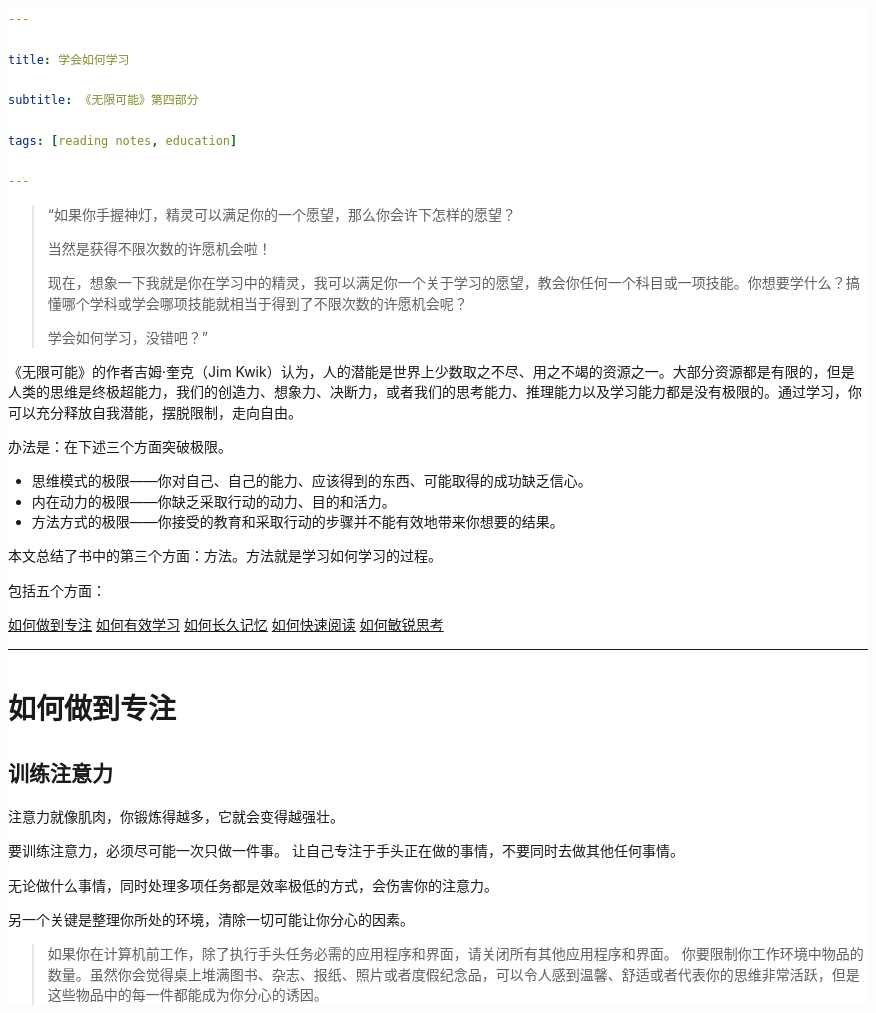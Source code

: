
 ```yaml
---

title: 学会如何学习

subtitle: 《无限可能》第四部分

tags: [reading notes, education]

---
```


>“如果你手握神灯，精灵可以满足你的一个愿望，那么你会许下怎样的愿望？
>
>当然是获得不限次数的许愿机会啦！
>
>现在，想象一下我就是你在学习中的精灵，我可以满足你一个关于学习的愿望，教会你任何一个科目或一项技能。你想要学什么？搞懂哪个学科或学会哪项技能就相当于得到了不限次数的许愿机会呢？
>
>学会如何学习，没错吧？”

《无限可能》的作者吉姆·奎克（Jim Kwik）认为，人的潜能是世界上少数取之不尽、用之不竭的资源之一。大部分资源都是有限的，但是人类的思维是终极超能力，我们的创造力、想象力、决断力，或者我们的思考能力、推理能力以及学习能力都是没有极限的。通过学习，你可以充分释放自我潜能，摆脱限制，走向自由。

办法是：在下述三个方面突破极限。

- 思维模式的极限——你对自己、自己的能力、应该得到的东西、可能取得的成功缺乏信心。
- 内在动力的极限——你缺乏采取行动的动力、目的和活力。
- 方法方式的极限——你接受的教育和采取行动的步骤并不能有效地带来你想要的结果。

本文总结了书中的第三个方面：方法。方法就是学习如何学习的过程。

包括五个方面：

[如何做到专注](#如何做到专注)
[如何有效学习](#如何有效学习)
[如何长久记忆](#如何长久记忆)
[如何快速阅读](#如何快速阅读)
[如何敏锐思考](#如何敏锐思考)

---

# 如何做到专注

## 训练注意力

注意力就像肌肉，你锻炼得越多，它就会变得越强壮。

要训练注意力，必须尽可能一次只做一件事。
让自己专注于手头正在做的事情，不要同时去做其他任何事情。

无论做什么事情，同时处理多项任务都是效率极低的方式，会伤害你的注意力。

另一个关键是整理你所处的环境，清除一切可能让你分心的因素。

> 如果你在计算机前工作，除了执行手头任务必需的应用程序和界面，请关闭所有其他应用程序和界面。
> 你要限制你工作环境中物品的数量。虽然你会觉得桌上堆满图书、杂志、报纸、照片或者度假纪念品，可以令人感到温馨、舒适或者代表你的思维非常活跃，但是这些物品中的每一件都能成为你分心的诱因。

┄┄┄┄┄┄┄┄┄┄┄┄┄┄┄┄┄┄┄┄

▶ _TASK DESCRIPTION_
A bare number should be your reply: how many lines in the entries above include the word "无限可能".

▶ _EXERCISE ANSWER_
2